[Extracted data entries]
........

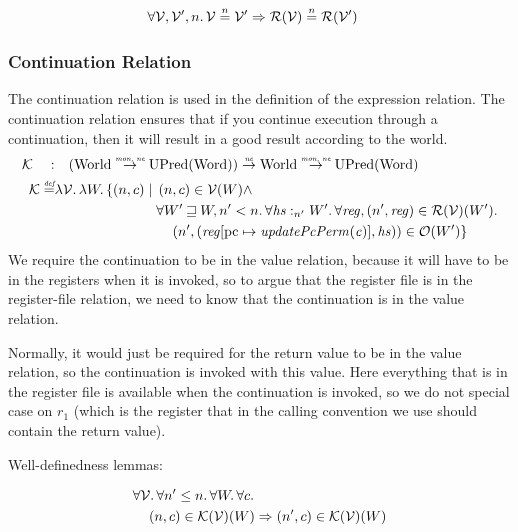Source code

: \documentclass{article}
\newcommand{\update}[2]{[#1 \mapsto #2]}
\newcommand{\monnefun}{\stackrel{\textit{\tiny{mon, ne}}}{\rightarrow}}
\newcommand{\nefun}{\stackrel{\textit{\tiny{ne}}}{\rightarrow}}
\newcommand{\defeq}{\stackrel{\textit{\tiny{def}}}{=}}
\newcommand{\nequal}[1][n]{\stackrel{\tiny{#1}}{=}}
\newcommand{\var}[1]{\mathit{#1}}
\newcommand{\hs}{\var{hs}}
\newcommand{\pcreg}{\mathrm{pc}}
\newcommand{\reg}{\var{reg}}
\newcommand{\heap}{\var{heap}}
\newcommand{\plainfun}[2]{
  \ifthenelse{\equal{#2}{}}
             {\mathit{#1}}
             {\mathit{#1}(#2)}
}
\newcommand{\updatePcPerm}[1]{\plainfun{updatePcPerm}{#1}}
\newcommand{\future}{\mathbin{\sqsupseteq}}
\newcommand{\heapSat}[3][\heap]{#1 :_{#2} #3}
\newcommand{\asmType}{\plaindom{AsmType}}
\newcommand{\plaindom}[1]{\mathrm{#1}}
\newcommand{\Words}{\plaindom{Word}}
\newcommand{\Worlds}{\plaindom{World}}
\newcommand{\UPred}[1]{\plaindom{UPred}(#1)}
\newcommand{\intr}[2]{\mathcal{#1}}
\newcommand{\valueintr}[1]{\intr{V}{#1}}
\newcommand{\contintr}[1]{\intr{K}{#1}}
\newcommand{\regintr}[1]{\intr{R}{#1}}
\newcommand{\stdvr}{\valueintr{\asmType}}
\newcommand{\stdrr}{\regintr{\asmType}}
\newcommand{\stdkr}{\contintr{\asmType}}
\newcommand{\observations}{\mathcal{O}}
\newcommand{\npair}[2][n]{\left(#1,#2 \right)}
\begin{document}
\begin{lemma}
\label{lem:reg-ne-vr}
\begin{align*}
  &\forall \stdvr, \stdvr', n \ldotp \stdvr \nequal \stdvr' \Rightarrow \stdrr(\stdvr) \nequal \stdrr(\stdvr')
\end{align*}
\end{lemma}

\subsubsection{Continuation Relation}
\label{subsubsec:continuation-relation}
The continuation relation is used in the definition of the expression relation. The continuation relation ensures that if you continue execution through a continuation, then it will result in a good result according to the world.
\begin{align*}
  \stdkr \quad : & \quad (\Worlds \monnefun \UPred{\Words}) \nefun \Worlds \monnefun \UPred{\Words} \\
  \stdkr \defeq & \lambda \stdvr \ldotp \lambda W \ldotp\{ \npair{c} \mid
                     \begin{aligned}[t]
                       & \npair{c} \in \stdvr(W) \land \\
                       &  \forall W' \future W, n' < n\ldotp %
                       \forall \heapSat[\hs]{n'}{W'} \ldotp \forall \reg, \npair[n']{\reg} \in \stdrr(\stdvr)(W') \ldotp \\
                       & \quad \npair[n']{(\reg\update{\pcreg}{\updatePcPerm{\var{c}}},\hs)} \in \observations(W') \}
                 \end{aligned}
\end{align*}
We require the continuation to be in the value relation, because it will have to be in the registers when it is invoked, so to argue that the register file is in the register-file relation, we need to know that the continuation is in the value relation.

Normally, it would just be required for the return value to be in the value relation, so the continuation is invoked with this value. Here everything that is in the register file is available when the continuation is invoked, so we do not special case on $r_1$ (which is the register that in the calling convention we use should contain the return value). 


Well-definedness lemmas:
\begin{lemma}
\label{lem:stdkr-dc}
  \begin{align*}
    &\forall \stdvr \ldotp \forall n' \leq n \ldotp \forall W \ldotp \forall c \ldotp\\
    &\quad \npair{c} \in \stdkr(\stdvr)(W) \Rightarrow \npair[n']{c} \in \stdkr(\stdvr)(W)
  \end{align*}
\end{lemma}
\end{document}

........

■ EXERCISE INSTRUCTIONS
Please output all of the data exactly as given, omitting any images it holds.

■ SOLUTION TO THE PROBLEM
Source code

: \documentclass{article}
\newcommand{\update}[2]{[#1 \mapsto #2]}
\newcommand{\monnefun}{\stackrel{\textit{\tiny{mon, ne}}}{\rightarrow}}
\newcommand{\nefun}{\stackrel{\textit{\tiny{ne}}}{\rightarrow}}
\newcommand{\defeq}{\stackrel{\textit{\tiny{def}}}{=}}
\newcommand{\nequal}[1][n]{\stackrel{\tiny{#1}}{=}}
\newcommand{\var}[1]{\mathit{#1}}
\newcommand{\hs}{\var{hs}}
\newcommand{\pcreg}{\mathrm{pc}}
\newcommand{\reg}{\var{reg}}
\newcommand{\heap}{\var{heap}}
\newcommand{\plainfun}[2]{
  \ifthenelse{\equal{#2}{}}
             {\mathit{#1}}
             {\mathit{#1}(#2)}
}
\newcommand{\updatePcPerm}[1]{\plainfun{updatePcPerm}{#1}}
\newcommand{\future}{\mathbin{\sqsupseteq}}
\newcommand{\heapSat}[3][\heap]{#1 :_{#2} #3}
\newcommand{\asmType}{\plaindom{AsmType}}
\newcommand{\plaindom}[1]{\mathrm{#1}}
\newcommand{\Words}{\plaindom{Word}}
\newcommand{\Worlds}{\plaindom{World}}
\newcommand{\UPred}[1]{\plaindom{UPred}(#1)}
\newcommand{\intr}[2]{\mathcal{#1}}
\newcommand{\valueintr}[1]{\intr{V}{#1}}
\newcommand{\contintr}[1]{\intr{K}{#1}}
\newcommand{\regintr}[1]{\intr{R}{#1}}
\newcommand{\stdvr}{\valueintr{\asmType}}
\newcommand{\stdrr}{\regintr{\asmType}}
\newcommand{\stdkr}{\contintr{\asmType}}
\newcommand{\observations}{\mathcal{O}}
\newcommand{\npair}[2][n]{\left(#1,#2 \right)}
\begin{document}
\begin{lemma}
\label{lem:reg-ne-vr}
\begin{align*}
  &\forall \stdvr, \stdvr', n \ldotp \stdvr \nequal \stdvr' \Rightarrow \stdrr(\stdvr) \nequal \stdrr(\stdvr')
\end{align*}
\end{lemma}

\subsubsection{Continuation Relation}
\label{subsubsec:continuation-relation}
The continuation relation is used in the definition of the expression relation. The continuation relation ensures that if you continue execution through a continuation, then it will result in a good result according to the world.
\begin{align*}
  \stdkr \quad : & \quad (\Worlds \monnefun \UPred{\Words}) \nefun \Worlds \monnefun \UPred{\Words} \\
  \stdkr \defeq & \lambda \stdvr \ldotp \lambda W \ldotp\{ \npair{c} \mid
                     \begin{aligned}[t]
                       & \npair{c} \in \stdvr(W) \land \\
                       &  \forall W' \future W, n' < n\ldotp %
                       \forall \heapSat[\hs]{n'}{W'} \ldotp \forall \reg, \npair[n']{\reg} \in \stdrr(\stdvr)(W') \ldotp \\
                       & \quad \npair[n']{(\reg\update{\pcreg}{\updatePcPerm{\var{c}}},\hs)} \in \observations(W') \}
                 \end{aligned}
\end{align*}
We require the continuation to be in the value relation, because it will have to be in the registers when it is invoked, so to argue that the register file is in the register-file relation, we need to know that the continuation is in the value relation.

Normally, it would just be required for the return value to be in the value relation, so the continuation is invoked with this value. Here everything that is in the register file is available when the continuation is invoked, so we do not special case on $r_1$ (which is the register that in the calling convention we use should contain the return value). 


Well-definedness lemmas:
\begin{lemma}
\label{lem:stdkr-dc}
  \begin{align*}
    &\forall \stdvr \ldotp \forall n' \leq n \ldotp \forall W \ldotp \forall c \ldotp\\
    &\quad \npair{c} \in \stdkr(\stdvr)(W) \Rightarrow \npair[n']{c} \in \stdkr(\stdvr)(W)
  \end{align*}
\end{lemma}
\end{document}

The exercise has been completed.